Steve Clifford’s article in The Independent makes the same point – “Every case builds the wall a little higher and the disconnect between Church and society grows.” A similar point has been made by several Christian-based political organisations in the run-up to the General Election regarding the widely-derided ‘Westminster Declaration 2010’.

Wednesday, 5 May 2010

Assisted Suicide Bill and the view of palliative care medics

A number of Scottish palliative care medics have written a letter to The Times expressing their rejection of the End of Life Assistance (Scotland) Bill proposed by Margo MacDonald. This letter comes three weeks before the deadline for submission of evidence to the special committee of MSP set up to scrutinise this proposed legislation. Interestingly, only in the past two days, Dr Stephen Hutchison MD FRCP(Glasg) Consultant Physician in Palliative Medicine at the Highland Hospice has also expressed his personal take on the End of Life Assistance (Scotland) Bill. Dr. Hutchinson article is published in four parts within the End of Life Issues & Debate blog.

The stakes could not be higher. Public opinion in Scotland needs to be informed about all of the aspects of this debate. It is therefore very encouraging that specialists in palliative care are contributing to the debate and expressing their objections to this proposed legislation. The Scottish Churches Parliamentary Office, SCPO has produced a very informative and balanced briefing paper on the proposed bill. The Church of Scotland has expressed its views on end of life issues on repeated occasions. Personally, as a minister and as the convenor of the Church and Society Council, I cannot support this proposed legislation.

Election time

It is always difficult at election times to make sense of the different messages that candidates and parties are conveying on the last few days before the election. I feel constantly bombarded by the media “informing” me about the latest new of the campaign trail and I have almost reached the point of information fatigue. This is why I welcomed so much the work of the Scottish Churches Parliamentary Office, (SCPO). The SCPO has presented a detailed and informative briefing paper on the key issues handled presented in each party’s manifesto. If you want to save yourself a lot of leafing around through countless websites and newspapers, have a look the SCPO briefing paper.

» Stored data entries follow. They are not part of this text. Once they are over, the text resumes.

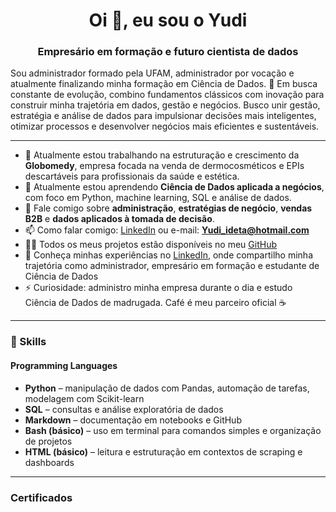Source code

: <h1 align="center">Oi 👋, eu sou o Yudi</h1>
<h3 align="center">Empresário em formação e futuro cientista de dados</h3>

Sou administrador formado pela UFAM, administrador por vocação e atualmente finalizando minha formação em Ciência de Dados.
🧠 Em busca constante de evolução, combino fundamentos clássicos com inovação para construir minha trajetória em dados, gestão e negócios.
Busco unir gestão, estratégia e análise de dados para impulsionar decisões mais inteligentes, otimizar processos e desenvolver negócios mais eficientes e sustentáveis.

---

- 🔭 Atualmente estou trabalhando na estruturação e crescimento da **Globomedy**, empresa focada na venda de dermocosméticos e EPIs descartáveis para profissionais da saúde e estética.  
- 🌱 Atualmente estou aprendendo **Ciência de Dados aplicada a negócios**, com foco em Python, machine learning, SQL e análise de dados.  
- 💬 Fale comigo sobre **administração**, **estratégias de negócio**, **vendas B2B** e **dados aplicados à tomada de decisão**.  
- 📫 Como falar comigo: [LinkedIn](https://www.linkedin.com/in/yudi-ideta-337a55213) ou e-mail: **Yudi_ideta@hotmail.com**  
- 👨‍💻 Todos os meus projetos estão disponíveis no meu [GitHub](https://github.com/yudiideta)  
- 📄 Conheça minhas experiências no [LinkedIn](https://www.linkedin.com/in/yudi-ideta-337a55213), onde compartilho minha trajetória como administrador, empresário em formação e estudante de Ciência de Dados  
- ⚡ Curiosidade: administro minha empresa durante o dia e estudo Ciência de Dados de madrugada. Café é meu parceiro oficial ☕  

---

### 🧠 Skills

#### Programming Languages  
- **Python** – manipulação de dados com Pandas, automação de tarefas, modelagem com Scikit-learn  
- **SQL** – consultas e análise exploratória de dados  
- **Markdown** – documentação em notebooks e GitHub  
- **Bash (básico)** – uso em terminal para comandos simples e organização de projetos  
- **HTML (básico)** – leitura e estruturação em contextos de scraping e dashboards  

---

### Certificados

Happy reading and see you at the polling booth.

Monday, 3 May 2010

HIV/AIDS funding crisis

  • Universal access to treatment for HIV/AIDS, for all who need it – by 2010
  • Halt and reverse the spread of HIV/AIDS – by 2015

These two targets are part of the Millennium Development Goal to combat HIV/AIDS. Providing resources for universal access to treatment was also promised by leaders of the G8 in 2005 meeting here in Scotland, following the call of the MAKEPOVERTYHISTORY campaign.

According to a new report by the Church of Scotland’s HIV/AIDS project developed countries are in danger of falling short on their commitments. With the global economic crisis, many richer countries are reassessing how much money to spend on the Millennium Development Goals. Individuals and church congregations are to be commended for the work that they have done on this issue. In January churches raised more than £90,000 from ‘Souper Sunday’ that has gone to help frontline services that are working in partnership with the Church of Scotland.

After the General Election individuals and congregations need to start writing to new MPs and the Government to insist that money for HIV/AIDS prevention in developing countries is provided. A tax rise here might seem an additional burden, but it is a matter of life and death for people who don’t have access to medication.